BARLOW, William (c.1655-1733), of Haroldston, Pemb.

Published in The History of Parliament: the House of Commons 1660-1690, ed. B.D. Henning, 1983
Available from Boydell and Brewer

Constituency

Dates

Family and Education

b. c.1655, 2nd s. of George Barlow of Slebech by Joan, da. and coh. of David Lloyd of Cilciffeth, Pontfaen. unm.

Offices Held

J.p. Pemb. 1687-9.

Cornet, Earl of Peterborough’s Horse (later 2 Dgn. Gds.) 1685, capt.-lt. 1685-7; capt. Mq. de Miremont’s Horse Sept. 1688-9.1

Biography

Barlow was descended from the bishop of St.

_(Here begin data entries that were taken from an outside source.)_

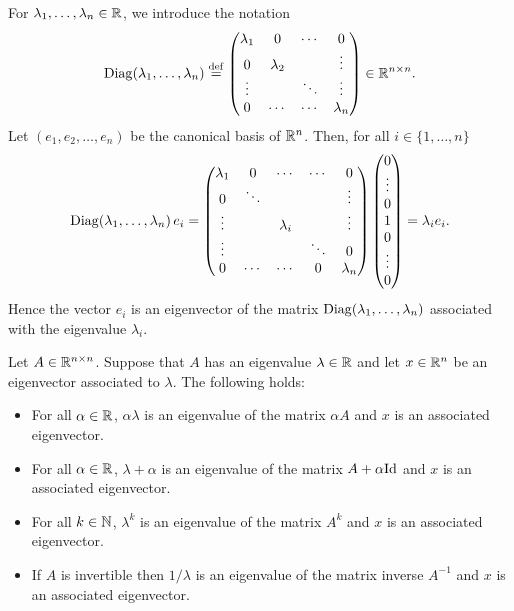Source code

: \documentclass[11pt,nocut]{article}
\begin{document}
\begin{example}
For $\lambda_1, \dots, \lambda_n \in \mathbb{R}$, we introduce the notation
$$
{{\rm Diag}}(\lambda_1, \dots, \lambda_n) \overset{\rm def}{=}
\begin{pmatrix}
	\lambda_1 & 0 & \cdots & 0 \\
	0 & \lambda_2 & & \vdots \\
	\vdots & & \ddots & \vdots \\
	0 & \cdots &  \cdots & \lambda_n
\end{pmatrix} \in \mathbb{R}^{n\times n}.
$$
Let $(e_1, e_2, \dots, e_n)$ be the canonical basis of $\mathbb{R}^n$. Then, for all $i \in \{1, \dots, n\}$ 
$$
{{\rm Diag}}(\lambda_1, \dots, \lambda_n) \, e_i = 
\begin{pmatrix}
	\lambda_1 & 0 & \cdots& \cdots & 0 \\
	0 & \ddots & & & \vdots \\
	\vdots & & \lambda_i & & \vdots \\
	\vdots & & & \ddots & 0 \\
	0 & \cdots &  \cdots & 0 & \lambda_n
\end{pmatrix} 
\begin{pmatrix}
	0 \\
	 \vdots \\
	0 \\
	1 \\
	0 \\
	 \vdots \\
	0
\end{pmatrix} 
= \lambda_i e_i.
$$
Hence the vector $e_i$ is an eigenvector of the matrix ${{\rm Diag}}(\lambda_1, \dots, \lambda_n)$
associated with the eigenvalue $\lambda_i$.
\end{example}

\begin{proposition}
	Let $A \in \mathbb{R}^{n \times n}$. 
	Suppose that $A$ has an eigenvalue $\lambda \in \mathbb{R}$ and let $x \in \mathbb{R}^n$ be an eigenvector associated to $\lambda$.
	The following holds:
	\begin{itemize}
		\item For all $\alpha \in \mathbb{R}$, $\alpha \lambda$ is an eigenvalue of the matrix $\alpha A$ and $x$ is an associated eigenvector.
		\item For all $\alpha \in \mathbb{R}$, $\lambda + \alpha$ is an eigenvalue of the matrix $A + \alpha {{\rm Id}}$ and $x$ is an associated eigenvector.
		\item For all $k \in \mathbb{N}$, $\lambda^k$ is an eigenvalue of the matrix $A^k$ and $x$ is an associated eigenvector.
		\item If $A$ is invertible then $1/\lambda$ is an eigenvalue of the matrix inverse $A^{-1}$ and $x$ is an associated eigenvector.
	\end{itemize}
\end{proposition}
\end{document}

Davids who acquired monastic property in Pembrokeshire, including Slebech, in 1546. The family were ‘church Papists’ and Royalists in the Civil War, his grandfather Captain John Barlow being described as ‘a rare example of loyalty and affliction’. His brother John, who inherited an estate of £1,500 p.a., was created a baronet in 1677, and Barlow himself became the first of the family to enter Parliament when he was returned for the county in 1685. But he was not active in James II’s Parliament, being named only to the committee of elections and privileges. On Monmouth’s invasion he accepted a commission from the Roman Catholic Earl of Peterborough as his captain-lieutenant. He was the only Pembrokeshire j.p. to approve the proposed repeal of the Test Act and Penal Laws. Nevertheless, he remained on social terms with such a pillar of Anglican orthodoxy as the 2nd Earl of Clarendon (Henry Hyde), with whom he dined at Cornbury when his regiment was quartered at Oxford in April 1688.2

Barlow offered his services to Haverfordwest in the next Parliament on the grounds that William Wogan, the sitting Member, had ‘renounced all pretensions to anything of that nature for his being got off the shrievalty’. He wrote to the mayor on 9 May 1688:

I suppose you are sensible in what danger your charter at present is and what are the consequences of losing it, and if you at the same time be pleased to consider what were the reasons your corporation gave the King for his displeasure, you will not think me improper in now writing to you, at least I hope, not as an enemy. You know your late representative hath not been so acceptable to his Majesty as very many honest and wise men think he ought to have been, and, since that hath been the ground of the King’s anger against your Corporation, as in friendship to yourself and ... in duty to my King I offer you the best of my service (which I know will be effectual if you take my advice) for the preservance of your charter, or, if need be, for enlarging your privileges.

In September, Sunderland recommended him as court candidate, and Lord Peterborough promised him leave, wishing that ‘he may in his pretence of election answer his Majesty’s desires’. Although among the few candidates pledged to James II’s ecclesiastical policy whom the Duke of Beaufort (Henry Somerset) considered to have some prospect of success if the corporations were remodelled and purged, he did not stand at the general election.3

Barlow was one of the officers who petitioned for the repayment of the cost of their accoutrements when their regiment was disbanded in May 1689. On 1 June, a local correspondent reported to the Earl of Shrewsbury that ‘one Mr William Barlow, a Papist’ had assisted an Irish Jacobite agent to escape. Barlow refused to take the oath of allegiance to William and Mary, and was described in 1693 as a ‘known enemy of their Majesties and their Government’. His nephew John sat for Pembrokeshire from 1710 to 1715 as a Tory. Barlow himself was president of the Society of Sea Serjeants, a high Tory society, and probably died before 2 June 1733, when another president was elected.4

Ref Volumes: 1660-1690

Authors: Leonard Naylor / Geoffrey Jaggar

Notes

  • 1. Trans. Cymm. Soc. 1967, pt. 1, p. 75.
  • 2. Nat. Lib. Wales Jnl. xi. 142; West Wales Hist. Recs. iii. 142-5; Clarendon Corresp. ii. 167.
  • 3. Pemb. Life 1572-1843 (Pemb. Rec. Ser. i), 52; SP29/62/59; CSP Dom. 1687-9, p. 276; Add. 34079, f. 158.
  • 4. CSP Dom. 1689-90, pp. 117, 129-30; Trans. Cymm. Soc. 65-6, 75, 77; NLW, will of William Barlow, proved 7 July 1737.